## Aim of the task
Beginning with the first line of the data below, set down each line exactly through the line that contains "<p >When Saints".

## Information supplied
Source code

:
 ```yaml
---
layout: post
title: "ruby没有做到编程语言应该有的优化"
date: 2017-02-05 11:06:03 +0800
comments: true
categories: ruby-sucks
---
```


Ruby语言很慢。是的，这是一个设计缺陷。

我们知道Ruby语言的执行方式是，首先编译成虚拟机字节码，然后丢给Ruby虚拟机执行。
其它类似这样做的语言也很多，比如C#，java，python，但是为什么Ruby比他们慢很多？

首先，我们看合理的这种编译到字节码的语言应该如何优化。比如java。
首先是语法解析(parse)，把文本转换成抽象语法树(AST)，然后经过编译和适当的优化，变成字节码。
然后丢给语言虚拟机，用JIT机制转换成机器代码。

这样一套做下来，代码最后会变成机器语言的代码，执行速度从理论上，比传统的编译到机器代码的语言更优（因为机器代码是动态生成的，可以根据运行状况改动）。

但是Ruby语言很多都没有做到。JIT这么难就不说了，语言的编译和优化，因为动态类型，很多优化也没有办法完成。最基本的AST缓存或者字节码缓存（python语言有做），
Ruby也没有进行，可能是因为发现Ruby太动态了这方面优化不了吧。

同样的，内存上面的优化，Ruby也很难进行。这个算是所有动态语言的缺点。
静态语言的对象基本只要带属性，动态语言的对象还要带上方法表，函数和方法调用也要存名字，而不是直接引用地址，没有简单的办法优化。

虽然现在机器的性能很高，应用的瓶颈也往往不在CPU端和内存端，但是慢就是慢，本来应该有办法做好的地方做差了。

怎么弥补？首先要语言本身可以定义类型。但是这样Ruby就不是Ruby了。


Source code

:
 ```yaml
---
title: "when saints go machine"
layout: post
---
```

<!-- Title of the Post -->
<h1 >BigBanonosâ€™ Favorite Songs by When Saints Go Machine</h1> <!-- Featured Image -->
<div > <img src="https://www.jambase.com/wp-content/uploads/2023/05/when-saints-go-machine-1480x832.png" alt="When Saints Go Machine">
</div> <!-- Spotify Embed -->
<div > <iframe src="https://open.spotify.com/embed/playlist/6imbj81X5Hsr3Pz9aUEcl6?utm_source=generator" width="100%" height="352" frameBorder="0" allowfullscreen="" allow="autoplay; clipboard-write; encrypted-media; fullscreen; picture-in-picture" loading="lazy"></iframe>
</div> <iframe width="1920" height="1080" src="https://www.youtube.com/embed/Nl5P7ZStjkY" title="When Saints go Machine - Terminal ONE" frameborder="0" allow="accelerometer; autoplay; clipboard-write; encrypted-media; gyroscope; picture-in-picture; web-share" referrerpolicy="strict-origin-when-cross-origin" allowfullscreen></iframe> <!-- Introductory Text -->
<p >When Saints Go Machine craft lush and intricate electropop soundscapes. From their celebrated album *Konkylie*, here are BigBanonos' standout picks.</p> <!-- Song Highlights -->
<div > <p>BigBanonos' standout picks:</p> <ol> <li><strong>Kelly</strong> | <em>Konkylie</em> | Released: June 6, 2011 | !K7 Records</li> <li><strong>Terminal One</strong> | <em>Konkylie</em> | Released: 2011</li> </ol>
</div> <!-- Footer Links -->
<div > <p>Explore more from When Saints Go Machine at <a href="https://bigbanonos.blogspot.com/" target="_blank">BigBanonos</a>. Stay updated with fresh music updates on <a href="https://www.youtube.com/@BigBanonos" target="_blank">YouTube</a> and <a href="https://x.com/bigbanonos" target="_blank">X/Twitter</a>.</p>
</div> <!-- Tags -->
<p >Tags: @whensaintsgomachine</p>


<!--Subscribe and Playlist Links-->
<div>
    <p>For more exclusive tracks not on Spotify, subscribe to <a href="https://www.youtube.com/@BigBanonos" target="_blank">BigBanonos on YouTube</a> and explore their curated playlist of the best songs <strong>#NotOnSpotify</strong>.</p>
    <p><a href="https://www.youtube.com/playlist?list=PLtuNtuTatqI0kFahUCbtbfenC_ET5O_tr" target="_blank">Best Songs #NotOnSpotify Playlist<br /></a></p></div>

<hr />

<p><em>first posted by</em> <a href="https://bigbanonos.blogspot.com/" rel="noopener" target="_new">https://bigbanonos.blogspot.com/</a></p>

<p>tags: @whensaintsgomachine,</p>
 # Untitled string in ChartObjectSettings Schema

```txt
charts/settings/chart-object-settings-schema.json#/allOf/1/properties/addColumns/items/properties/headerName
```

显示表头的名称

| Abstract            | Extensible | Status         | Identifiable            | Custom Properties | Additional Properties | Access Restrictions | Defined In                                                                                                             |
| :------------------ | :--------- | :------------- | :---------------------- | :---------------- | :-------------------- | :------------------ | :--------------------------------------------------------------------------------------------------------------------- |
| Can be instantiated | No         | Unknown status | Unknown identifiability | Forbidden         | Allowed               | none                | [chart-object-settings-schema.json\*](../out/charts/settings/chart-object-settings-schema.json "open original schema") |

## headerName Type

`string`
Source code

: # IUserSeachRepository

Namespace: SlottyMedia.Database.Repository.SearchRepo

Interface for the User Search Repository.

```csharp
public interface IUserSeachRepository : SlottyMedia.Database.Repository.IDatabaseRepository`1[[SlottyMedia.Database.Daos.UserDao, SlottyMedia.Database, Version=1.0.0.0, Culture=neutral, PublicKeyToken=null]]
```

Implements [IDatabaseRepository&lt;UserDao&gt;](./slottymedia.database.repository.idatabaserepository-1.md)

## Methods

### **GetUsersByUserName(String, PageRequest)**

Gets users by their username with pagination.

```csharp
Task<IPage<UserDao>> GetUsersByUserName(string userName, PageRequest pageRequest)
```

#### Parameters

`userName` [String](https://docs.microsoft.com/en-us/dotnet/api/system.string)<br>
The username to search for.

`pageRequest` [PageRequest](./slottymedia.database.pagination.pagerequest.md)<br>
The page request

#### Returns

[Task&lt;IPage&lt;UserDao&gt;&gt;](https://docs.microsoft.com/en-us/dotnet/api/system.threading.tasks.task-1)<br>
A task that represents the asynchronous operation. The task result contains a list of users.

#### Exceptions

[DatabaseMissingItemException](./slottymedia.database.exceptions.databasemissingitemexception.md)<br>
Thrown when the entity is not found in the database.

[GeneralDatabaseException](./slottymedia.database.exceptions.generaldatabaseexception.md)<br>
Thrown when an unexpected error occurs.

## Reply
Source code

:
 ```yaml
---
layout: post
title: "ruby没有做到编程语言应该有的优化"
date: 2017-02-05 11:06:03 +0800
comments: true
categories: ruby-sucks
---
```


Ruby语言很慢。是的，这是一个设计缺陷。

我们知道Ruby语言的执行方式是，首先编译成虚拟机字节码，然后丢给Ruby虚拟机执行。
其它类似这样做的语言也很多，比如C#，java，python，但是为什么Ruby比他们慢很多？

首先，我们看合理的这种编译到字节码的语言应该如何优化。比如java。
首先是语法解析(parse)，把文本转换成抽象语法树(AST)，然后经过编译和适当的优化，变成字节码。
然后丢给语言虚拟机，用JIT机制转换成机器代码。

这样一套做下来，代码最后会变成机器语言的代码，执行速度从理论上，比传统的编译到机器代码的语言更优（因为机器代码是动态生成的，可以根据运行状况改动）。

但是Ruby语言很多都没有做到。JIT这么难就不说了，语言的编译和优化，因为动态类型，很多优化也没有办法完成。最基本的AST缓存或者字节码缓存（python语言有做），
Ruby也没有进行，可能是因为发现Ruby太动态了这方面优化不了吧。

同样的，内存上面的优化，Ruby也很难进行。这个算是所有动态语言的缺点。
静态语言的对象基本只要带属性，动态语言的对象还要带上方法表，函数和方法调用也要存名字，而不是直接引用地址，没有简单的办法优化。

虽然现在机器的性能很高，应用的瓶颈也往往不在CPU端和内存端，但是慢就是慢，本来应该有办法做好的地方做差了。

怎么弥补？首先要语言本身可以定义类型。但是这样Ruby就不是Ruby了。


Source code

:
 ```yaml
---
title: "when saints go machine"
layout: post
---
```

<!-- Title of the Post -->
<h1 >BigBanonosâ€™ Favorite Songs by When Saints Go Machine</h1> <!-- Featured Image -->
<div > <img src="https://www.jambase.com/wp-content/uploads/2023/05/when-saints-go-machine-1480x832.png" alt="When Saints Go Machine">
</div> <!-- Spotify Embed -->
<div > <iframe src="https://open.spotify.com/embed/playlist/6imbj81X5Hsr3Pz9aUEcl6?utm_source=generator" width="100%" height="352" frameBorder="0" allowfullscreen="" allow="autoplay; clipboard-write; encrypted-media; fullscreen; picture-in-picture" loading="lazy"></iframe>
</div> <iframe width="1920" height="1080" src="https://www.youtube.com/embed/Nl5P7ZStjkY" title="When Saints go Machine - Terminal ONE" frameborder="0" allow="accelerometer; autoplay; clipboard-write; encrypted-media; gyroscope; picture-in-picture; web-share" referrerpolicy="strict-origin-when-cross-origin" allowfullscreen></iframe> <!-- Introductory Text -->
<p >When Saints Go Machine craft lush and intricate electropop soundscapes. From their celebrated album *Konkylie*, here are BigBanonos' standout picks.</p> <!-- Song Highlights -->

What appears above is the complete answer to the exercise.